A L'Aquila, per fare un altro esempio, Azione si è unita a Più Europa a sostegno di Americo Di Benedetto, candidato sconfitto al primo turno da Pierluigi Biondi, appoggiato dal centrodestra unito: il partito di Calenda è entrato in consiglio comunale, ma solo perché trainato da un nome, quello di Di Benedetto, che godeva e gode di un consenso personale in città.
Altro caso eclatante, quello della Campania: qui Calenda ha cooptato Giuseppe Sommese, un consigliere regionale eletto nel 2020 con una lista civica a sostegno di Vincenzo De Luca, e pochi mesi fa gli ha affidato il partito. I voti ottenuti nei vari comuni dove Azione si è presentata domenica scorsa sono quindi di Sommese, figlio di Pasquale, potente notabile del consenso dell'area nolana, passato da Rinnovamento Italiano alla Margherita all'Udc al Nuovo Centrodestra, al Pd: altro che liberal-progressismo, siamo di fronte al più sfrenato trasformismo, sul quale Calenda ha messo il suo «marchio» come se si trattasse di un franchising.

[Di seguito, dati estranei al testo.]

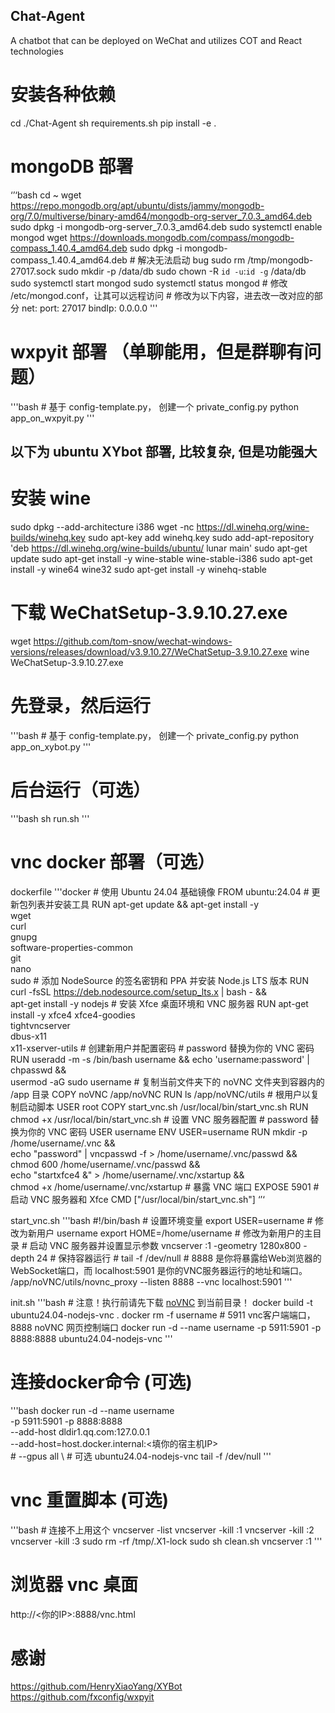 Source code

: ## Chat-Agent
A chatbot that can be deployed on WeChat and utilizes COT and React technologies

# 安装各种依赖
cd ./Chat-Agent
sh requirements.sh
pip install -e .

# mongoDB 部署
‘’‘bash
    cd ~
    wget https://repo.mongodb.org/apt/ubuntu/dists/jammy/mongodb-org/7.0/multiverse/binary-amd64/mongodb-org-server_7.0.3_amd64.deb
    sudo dpkg -i  mongodb-org-server_7.0.3_amd64.deb
    sudo systemctl enable mongod
    wget https://downloads.mongodb.com/compass/mongodb-compass_1.40.4_amd64.deb
    sudo dpkg -i mongodb-compass_1.40.4_amd64.deb
    # 解决无法启动 bug
    sudo rm /tmp/mongodb-27017.sock
    sudo mkdir -p /data/db
    sudo chown -R `id -u`:`id -g` /data/db
    sudo systemctl start mongod
    sudo systemctl status mongod
    # 修改 /etc/mongod.conf，让其可以远程访问
    # 修改为以下内容，进去改一改对应的部分
    net:
        port: 27017
        bindIp: 0.0.0.0
'''

# wxpyit 部署 （单聊能用，但是群聊有问题）
'''bash
    # 基于 config-template.py， 创建一个 private_config.py
    python app_on_wxpyit.py
'''

## 以下为 ubuntu XYbot 部署, 比较复杂, 但是功能强大
# 安装 wine
sudo dpkg --add-architecture i386
wget -nc https://dl.winehq.org/wine-builds/winehq.key
sudo apt-key add winehq.key
sudo add-apt-repository 'deb https://dl.winehq.org/wine-builds/ubuntu/ lunar main'
sudo apt-get update
sudo apt-get install -y wine-stable wine-stable-i386
sudo apt-get install -y wine64 wine32
sudo apt-get install -y winehq-stable

# 下载 WeChatSetup-3.9.10.27.exe
wget https://github.com/tom-snow/wechat-windows-versions/releases/download/v3.9.10.27/WeChatSetup-3.9.10.27.exe
wine WeChatSetup-3.9.10.27.exe

# 先登录，然后运行
'''bash
    # 基于 config-template.py， 创建一个 private_config.py
    python app_on_xybot.py
'''

# 后台运行（可选）
'''bash
    sh run.sh
'''

# vnc docker 部署（可选）
dockerfile
'''docker
    # 使用 Ubuntu 24.04 基础镜像
    FROM ubuntu:24.04
    # 更新包列表并安装工具
    RUN apt-get update && apt-get install -y \
        wget \
        curl \
        gnupg \
        software-properties-common \
        git \
        nano \
        sudo
    # 添加 NodeSource 的签名密钥和 PPA 并安装 Node.js LTS 版本
    RUN curl -fsSL https://deb.nodesource.com/setup_lts.x | bash - && \
        apt-get install -y nodejs
    # 安装 Xfce 桌面环境和 VNC 服务器
    RUN apt-get install -y xfce4 xfce4-goodies \
        tightvncserver \
        dbus-x11 \
        x11-xserver-utils
    # 创建新用户并配置密码
    # password 替换为你的 VNC 密码
    RUN useradd -m -s /bin/bash username && echo 'username:password' | chpasswd && \
        usermod -aG sudo username
    # 复制当前文件夹下的 noVNC 文件夹到容器内的 /app 目录
    COPY noVNC /app/noVNC
    RUN ls /app/noVNC/utils
    # 根用户以复制启动脚本
    USER root
    COPY start_vnc.sh /usr/local/bin/start_vnc.sh
    RUN chmod +x /usr/local/bin/start_vnc.sh
    # 设置 VNC 服务器配置
    # password 替换为你的 VNC 密码
    USER username
    ENV USER=username
    RUN mkdir -p /home/username/.vnc && \
        echo "password" | vncpasswd -f > /home/username/.vnc/passwd && \
        chmod 600 /home/username/.vnc/passwd && \
        echo "startxfce4 &" > /home/username/.vnc/xstartup && \
        chmod +x /home/username/.vnc/xstartup
    # 暴露 VNC 端口
    EXPOSE 5901
    # 启动 VNC 服务器和 Xfce
    CMD ["/usr/local/bin/start_vnc.sh"]
‘’‘

start_vnc.sh
'''bash
    #!/bin/bash
    # 设置环境变量
    export USER=username  # 修改为新用户 username
    export HOME=/home/username  # 修改为新用户的主目录
    # 启动 VNC 服务器并设置显示参数
    vncserver :1 -geometry 1280x800 -depth 24
    # 保持容器运行
    # tail -f /dev/null
    # 8888 是你将暴露给Web浏览器的WebSocket端口，而 localhost:5901 是你的VNC服务器运行的地址和端口。
    /app/noVNC/utils/novnc_proxy --listen 8888 --vnc localhost:5901
'''

init.sh
'''bash
    # 注意！执行前请先下载 [noVNC](https://github.com/novnc/noVNC) 到当前目录！
    docker build -t ubuntu24.04-nodejs-vnc .
    docker rm -f username
    # 5911 vnc客户端端口，8888 noVNC 网页控制端口
    docker run -d --name username -p 5911:5901 -p 8888:8888 ubuntu24.04-nodejs-vnc
'''

# 连接docker命令 (可选)
'''bash
    docker run -d --name username \
    -p 5911:5901 -p 8888:8888 \
    --add-host dldir1.qq.com:127.0.0.1 \
    --add-host=host.docker.internal:<填你的宿主机IP> \
    # --gpus all \  # 可选
    ubuntu24.04-nodejs-vnc tail -f /dev/null
'''

# vnc 重置脚本 (可选)
'''bash
    # 连接不上用这个
    vncserver -list
    vncserver -kill :1
    vncserver -kill :2
    vncserver -kill :3
    sudo rm -rf /tmp/.X1-lock
    sudo sh clean.sh
    vncserver :1
'''

# 浏览器 vnc 桌面
http://<你的IP>:8888/vnc.html


# 感谢
https://github.com/HenryXiaoYang/XYBot
https://github.com/fxconfig/wxpyit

Come se non bastasse, Calenda ieri ha pesantemente attaccato anche Italia viva, che pure, in teoria, dovrebbe far parte di questo famoso «terzo polo»: «A Palermo», ha detto Calenda, «qualcuno mi deve spiegare perché Renzi decide di andare con Cuffaro e Dell'Utri anziché con un candidato indipendente, nella vita le chiacchiere sono una cosa, i fatti sono un'altra». «Forse Calenda», lo ha bacchettato il presidente di Iv Ettore Rosato, «dovrebbe smettere di fare polemiche contro di noi e iniziare a costruire un terzo polo di cui può essere autorevole esponente». Più polemiche che voti: se questo è il terzo polo, i primi due possono stare tranquilli.